I started out strong and within a minute realized that my chosen pace was not going to be something that I could keep throughout the course. I ran up and over hills, turning my ankles as I broke through the top layer of unbroken snow, questioning whether or not the race organizers had noted this kind of course and I just hadn't read the race summary thoroughly enough. All I knew was that I had to keep running, no matter how slowly. I focused my eyes on the single track that had been tread by the pack ahead of me and kept my head down as the afternoon light faded, knowing that eventually I would reach the end and be an official finisher. I ran for what seemed like forever, and after the longest 5K of my life, I crossed the finish line in 41 minutes and 43 seconds-- my slowest 5K race by over 8 minutes.

The crazy thing is that even though it was my slowest 5K ever, other than my first one, it was by far the most rewarding. During those 42 minutes, I used many of the lessons I've learned on my journey to better health over the last 2 years and solidified my desire to continue to challenge myself.

Here are just a few of the things I relearned:

1. Even if you aren't the best at something, you can inspire others through actions, words and deeds. At the end of the race, a woman approached me at the finish line and thanked me. I'd never been thanked before at the end of a race, so I was pretty confused. I'd passed her a few times while she was walking and she would pass me when she would run. She told me that after awhile, she realized that we were about the same pace and she just settled in right behind me, watched my feet and ran the rest of the way on my heels. I thought that it was really cool that I could help someone finish. Much to my surprise, 2 other women came up to me at the end of the race and thanked me too. I soon found out that there was a line of 6 women running right behind me and I was their “mother hen.” How cool!!

2. When things don't go as planned, being positive, flexible, and patient with yourself will always help you move forward, even if it's not as fast as you wanted to go.

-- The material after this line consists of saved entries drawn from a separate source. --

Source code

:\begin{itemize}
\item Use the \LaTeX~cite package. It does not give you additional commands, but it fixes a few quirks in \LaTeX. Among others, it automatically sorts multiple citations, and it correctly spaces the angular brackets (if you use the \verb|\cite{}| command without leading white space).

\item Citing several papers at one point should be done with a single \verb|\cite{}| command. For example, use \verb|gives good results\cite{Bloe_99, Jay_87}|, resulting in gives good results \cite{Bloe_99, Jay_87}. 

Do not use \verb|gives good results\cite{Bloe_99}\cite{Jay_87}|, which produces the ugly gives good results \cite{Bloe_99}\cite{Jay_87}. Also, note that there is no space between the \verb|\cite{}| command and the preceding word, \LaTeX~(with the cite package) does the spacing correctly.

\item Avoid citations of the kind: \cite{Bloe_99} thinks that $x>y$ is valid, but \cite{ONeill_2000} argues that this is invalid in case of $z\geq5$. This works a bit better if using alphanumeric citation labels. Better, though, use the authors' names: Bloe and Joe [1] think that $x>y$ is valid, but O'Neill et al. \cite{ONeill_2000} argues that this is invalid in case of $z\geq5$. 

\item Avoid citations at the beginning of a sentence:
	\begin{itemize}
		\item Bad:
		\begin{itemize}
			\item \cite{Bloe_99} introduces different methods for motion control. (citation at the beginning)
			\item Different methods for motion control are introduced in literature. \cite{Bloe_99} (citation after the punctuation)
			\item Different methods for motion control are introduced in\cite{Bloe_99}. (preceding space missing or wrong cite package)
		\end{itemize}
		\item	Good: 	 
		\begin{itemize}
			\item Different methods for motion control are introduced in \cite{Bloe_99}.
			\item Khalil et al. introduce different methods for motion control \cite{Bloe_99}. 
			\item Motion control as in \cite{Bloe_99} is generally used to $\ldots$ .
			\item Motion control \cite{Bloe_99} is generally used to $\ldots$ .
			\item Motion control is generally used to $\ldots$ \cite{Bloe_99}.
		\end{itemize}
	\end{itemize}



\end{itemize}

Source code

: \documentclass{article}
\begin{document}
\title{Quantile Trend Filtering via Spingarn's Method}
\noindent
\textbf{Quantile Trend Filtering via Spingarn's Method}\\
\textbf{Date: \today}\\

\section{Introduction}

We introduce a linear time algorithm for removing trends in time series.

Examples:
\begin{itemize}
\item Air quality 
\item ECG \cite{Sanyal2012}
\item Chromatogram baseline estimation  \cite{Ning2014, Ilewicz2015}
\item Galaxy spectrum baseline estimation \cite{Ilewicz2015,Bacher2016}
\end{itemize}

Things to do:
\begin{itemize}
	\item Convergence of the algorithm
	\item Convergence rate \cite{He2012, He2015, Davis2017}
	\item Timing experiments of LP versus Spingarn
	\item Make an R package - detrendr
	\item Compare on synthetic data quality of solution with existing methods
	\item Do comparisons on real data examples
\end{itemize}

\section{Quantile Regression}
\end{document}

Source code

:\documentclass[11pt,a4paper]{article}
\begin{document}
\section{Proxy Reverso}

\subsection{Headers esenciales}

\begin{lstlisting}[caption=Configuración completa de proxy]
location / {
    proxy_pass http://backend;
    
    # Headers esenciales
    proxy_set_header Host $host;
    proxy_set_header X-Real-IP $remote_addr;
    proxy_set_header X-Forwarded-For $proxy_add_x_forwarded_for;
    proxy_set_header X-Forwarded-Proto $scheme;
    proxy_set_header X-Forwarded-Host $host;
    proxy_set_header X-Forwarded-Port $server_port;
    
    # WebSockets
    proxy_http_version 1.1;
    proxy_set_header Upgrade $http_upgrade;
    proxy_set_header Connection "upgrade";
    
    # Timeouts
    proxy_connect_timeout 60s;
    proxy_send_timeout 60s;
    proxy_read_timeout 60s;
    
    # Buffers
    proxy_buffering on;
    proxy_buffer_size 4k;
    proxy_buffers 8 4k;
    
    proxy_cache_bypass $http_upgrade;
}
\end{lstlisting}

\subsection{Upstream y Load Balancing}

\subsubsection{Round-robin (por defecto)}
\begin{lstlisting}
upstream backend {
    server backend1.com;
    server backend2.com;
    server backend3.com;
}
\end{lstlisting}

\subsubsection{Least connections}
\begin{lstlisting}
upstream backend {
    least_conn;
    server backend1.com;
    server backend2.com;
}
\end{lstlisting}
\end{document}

The race was hard, but I changed my goals on the fly without thought that that equated to failure, allowed myself to slow down, stayed positive, and finished what I'd set out to do.

When you are consistent, you'll be more confident when things don't go as planned. Like I said earlier, I'd never planned to do a 5K in the snow. Fortunately, my training and the many other skills that I've learned on this journey gave me the confidence to continue even in the face of adversity.

When you meet a challenge, it will propel you forward to achieve the next one. Yes it was only a 5K, but after today, I'm no longer afraid of making the jump from the 10K races I've done to running a half marathon. It will be hard, but I know that I have what it takes to make it!

Thanks for reading and letting me share my experience with you! Happy journeys!